PROBLEM DETAILS - Nothing but the pictures may be left out. Restate the rest of the entries word for word.

RECORD SET -

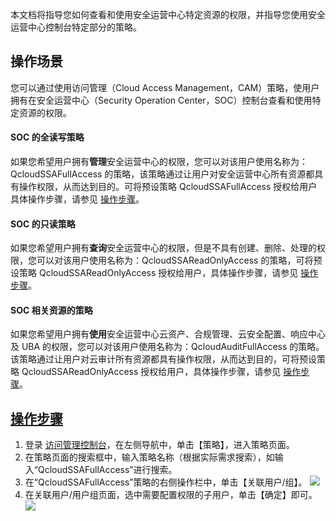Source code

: 本文档将指导您如何查看和使用安全运营中心特定资源的权限，并指导您使用安全运营中心控制台特定部分的策略。
## 操作场景
您可以通过使用访问管理（Cloud Access Management，CAM）策略，使用户拥有在安全运营中心（Security Operation Center，SOC）控制台查看和使用特定资源的权限。

#### SOC 的全读写策略
如果您希望用户拥有**管理**安全运营中心的权限，您可以对该用户使用名称为：QcloudSSAFullAccess 的策略，该策略通过让用户对安全运营中心所有资源都具有操作权限，从而达到目的。可将预设策略 QcloudSSAFullAccess 授权给用户具体操作步骤，请参见 [操作步骤](#step)。

#### SOC 的只读策略
如果您希望用户拥有**查询**安全运营中心的权限，但是不具有创建、删除、处理的权限，您可以对该用户使用名称为：QcloudSSAReadOnlyAccess 的策略，可将预设策略 QcloudSSAReadOnlyAccess 授权给用户，具体操作步骤，请参见 [操作步骤](#step)。

#### SOC 相关资源的策略
如果您希望用户拥有**使用**安全运营中心云资产、合规管理、云安全配置、响应中心及 UBA 的权限，您可以对该用户使用名称为：QcloudAuditFullAccess 的策略。该策略通过让用户对云审计所有资源都具有操作权限，从而达到目的，可将预设策略 QcloudSSAReadOnlyAccess 授权给用户，具体操作步骤，请参见 [操作步骤](#step)。


## [操作步骤](id:step)
1. 登录 [访问管理控制台](https://console.cloud.tencent.com/cam/policy)，在左侧导航中，单击【策略】，进入策略页面。
2. 在策略页面的搜索框中，输入策略名称（根据实际需求搜索），如输入“QcloudSSAFullAccess”进行搜索。
3. 在“QcloudSSAFullAccess”策略的右侧操作栏中，单击【关联用户/组】。
![](https://main.qcloudimg.com/raw/504cc83fc0e466b167c2e092f431d708.png)
4. 在关联用户/用户组页面，选中需要配置权限的子用户，单击【确定】即可。
![](https://main.qcloudimg.com/raw/60b789e1afaa707c7f1a98290e665cfb.png)
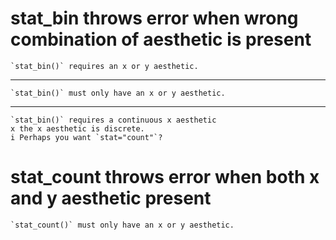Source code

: # stat_bin throws error when wrong combination of aesthetic is present

    `stat_bin()` requires an x or y aesthetic.

---

    `stat_bin()` must only have an x or y aesthetic.

---

    `stat_bin()` requires a continuous x aesthetic
    x the x aesthetic is discrete.
    i Perhaps you want `stat="count"`?

# stat_count throws error when both x and y aesthetic present

    `stat_count()` must only have an x or y aesthetic.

TASK ANSWER -
Source code

: 本文档将指导您如何查看和使用安全运营中心特定资源的权限，并指导您使用安全运营中心控制台特定部分的策略。
## 操作场景
您可以通过使用访问管理（Cloud Access Management，CAM）策略，使用户拥有在安全运营中心（Security Operation Center，SOC）控制台查看和使用特定资源的权限。

#### SOC 的全读写策略
如果您希望用户拥有**管理**安全运营中心的权限，您可以对该用户使用名称为：QcloudSSAFullAccess 的策略，该策略通过让用户对安全运营中心所有资源都具有操作权限，从而达到目的。可将预设策略 QcloudSSAFullAccess 授权给用户具体操作步骤，请参见 [操作步骤](#step)。

#### SOC 的只读策略
如果您希望用户拥有**查询**安全运营中心的权限，但是不具有创建、删除、处理的权限，您可以对该用户使用名称为：QcloudSSAReadOnlyAccess 的策略，可将预设策略 QcloudSSAReadOnlyAccess 授权给用户，具体操作步骤，请参见 [操作步骤](#step)。

#### SOC 相关资源的策略
如果您希望用户拥有**使用**安全运营中心云资产、合规管理、云安全配置、响应中心及 UBA 的权限，您可以对该用户使用名称为：QcloudAuditFullAccess 的策略。该策略通过让用户对云审计所有资源都具有操作权限，从而达到目的，可将预设策略 QcloudSSAReadOnlyAccess 授权给用户，具体操作步骤，请参见 [操作步骤](#step)。


## [操作步骤](id:step)
1. 登录 [访问管理控制台](https://console.cloud.tencent.com/cam/policy)，在左侧导航中，单击【策略】，进入策略页面。
2. 在策略页面的搜索框中，输入策略名称（根据实际需求搜索），如输入“QcloudSSAFullAccess”进行搜索。
3. 在“QcloudSSAFullAccess”策略的右侧操作栏中，单击【关联用户/组】。
![](https://main.qcloudimg.com/raw/504cc83fc0e466b167c2e092f431d708.png)
4. 在关联用户/用户组页面，选中需要配置权限的子用户，单击【确定】即可。
![](https://main.qcloudimg.com/raw/60b789e1afaa707c7f1a98290e665cfb.png)
Source code

: # stat_bin throws error when wrong combination of aesthetic is present

    `stat_bin()` requires an x or y aesthetic.

---

    `stat_bin()` must only have an x or y aesthetic.

---

    `stat_bin()` requires a continuous x aesthetic
    x the x aesthetic is discrete.
    i Perhaps you want `stat="count"`?

# stat_count throws error when both x and y aesthetic present

    `stat_count()` must only have an x or y aesthetic.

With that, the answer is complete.